» **Your task**
Show every line from the data below that includes "newcommand".

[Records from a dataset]
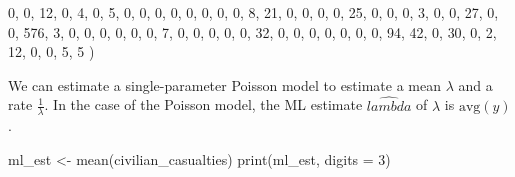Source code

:\documentclass[
]{book}
\newenvironment{Shaded}{\begin{snugshade}}{\end{snugshade}}
\newcommand{\AttributeTok}[1]{\textcolor[rgb]{0.77,0.63,0.00}{#1}}
\newcommand{\DecValTok}[1]{\textcolor[rgb]{0.00,0.00,0.81}{#1}}
\newcommand{\FunctionTok}[1]{\textcolor[rgb]{0.00,0.00,0.00}{#1}}
\newcommand{\NormalTok}[1]{#1}
\newcommand{\OtherTok}[1]{\textcolor[rgb]{0.56,0.35,0.01}{#1}}
\begin{document}
\begin{Shaded}
\begin{Highlighting}[]
                          \DecValTok{0}\NormalTok{, }\DecValTok{0}\NormalTok{, }\DecValTok{12}\NormalTok{, }\DecValTok{0}\NormalTok{, }\DecValTok{4}\NormalTok{, }\DecValTok{0}\NormalTok{, }\DecValTok{5}\NormalTok{, }\DecValTok{0}\NormalTok{, }\DecValTok{0}\NormalTok{, }\DecValTok{0}\NormalTok{, }\DecValTok{0}\NormalTok{, }\DecValTok{0}\NormalTok{, }\DecValTok{0}\NormalTok{, }\DecValTok{0}\NormalTok{, }\DecValTok{0}\NormalTok{, }\DecValTok{8}\NormalTok{, }\DecValTok{21}\NormalTok{, }\DecValTok{0}\NormalTok{, }\DecValTok{0}\NormalTok{, }\DecValTok{0}\NormalTok{, }\DecValTok{0}\NormalTok{, }\DecValTok{25}\NormalTok{, }\DecValTok{0}\NormalTok{, }\DecValTok{0}\NormalTok{, }\DecValTok{0}\NormalTok{,}
                          \DecValTok{3}\NormalTok{, }\DecValTok{0}\NormalTok{, }\DecValTok{0}\NormalTok{, }\DecValTok{27}\NormalTok{, }\DecValTok{0}\NormalTok{, }\DecValTok{0}\NormalTok{, }\DecValTok{576}\NormalTok{, }\DecValTok{3}\NormalTok{, }\DecValTok{0}\NormalTok{, }\DecValTok{0}\NormalTok{, }\DecValTok{0}\NormalTok{, }\DecValTok{0}\NormalTok{, }\DecValTok{0}\NormalTok{, }\DecValTok{0}\NormalTok{, }\DecValTok{7}\NormalTok{, }\DecValTok{0}\NormalTok{, }\DecValTok{0}\NormalTok{, }\DecValTok{0}\NormalTok{, }\DecValTok{0}\NormalTok{, }\DecValTok{0}\NormalTok{, }\DecValTok{32}\NormalTok{, }\DecValTok{0}\NormalTok{, }\DecValTok{0}\NormalTok{, }\DecValTok{0}\NormalTok{, }\DecValTok{0}\NormalTok{,}
                          \DecValTok{0}\NormalTok{, }\DecValTok{0}\NormalTok{, }\DecValTok{0}\NormalTok{, }\DecValTok{94}\NormalTok{, }\DecValTok{42}\NormalTok{, }\DecValTok{0}\NormalTok{, }\DecValTok{30}\NormalTok{, }\DecValTok{0}\NormalTok{, }\DecValTok{2}\NormalTok{, }\DecValTok{12}\NormalTok{, }\DecValTok{0}\NormalTok{, }\DecValTok{0}\NormalTok{, }\DecValTok{5}\NormalTok{, }\DecValTok{5}\NormalTok{ ) }
\end{Highlighting}
\end{Shaded}

We can estimate a single-parameter Poisson model to estimate a mean \(\lambda\) and a rate \(\frac{1}{\lambda}\). In the case of the Poisson model, the ML estimate \(\hat{lambda}\) of \(\lambda\) is \(\text{avg}(y)\).

\begin{Shaded}
\begin{Highlighting}[]
\NormalTok{ml\_est }\OtherTok{\textless{}{-}} \FunctionTok{mean}\NormalTok{(civilian\_casualties)}
\FunctionTok{print}\NormalTok{(ml\_est, }\AttributeTok{digits =} \DecValTok{3}\NormalTok{)}
\end{Highlighting}
\end{Shaded}
\end{document}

» **Written response**
\newcommand{\AttributeTok}[1]{\textcolor[rgb]{0.77,0.63,0.00}{#1}}
\newcommand{\DecValTok}[1]{\textcolor[rgb]{0.00,0.00,0.81}{#1}}
\newcommand{\FunctionTok}[1]{\textcolor[rgb]{0.00,0.00,0.00}{#1}}
\newcommand{\NormalTok}[1]{#1}
\newcommand{\OtherTok}[1]{\textcolor[rgb]{0.56,0.35,0.01}{#1}}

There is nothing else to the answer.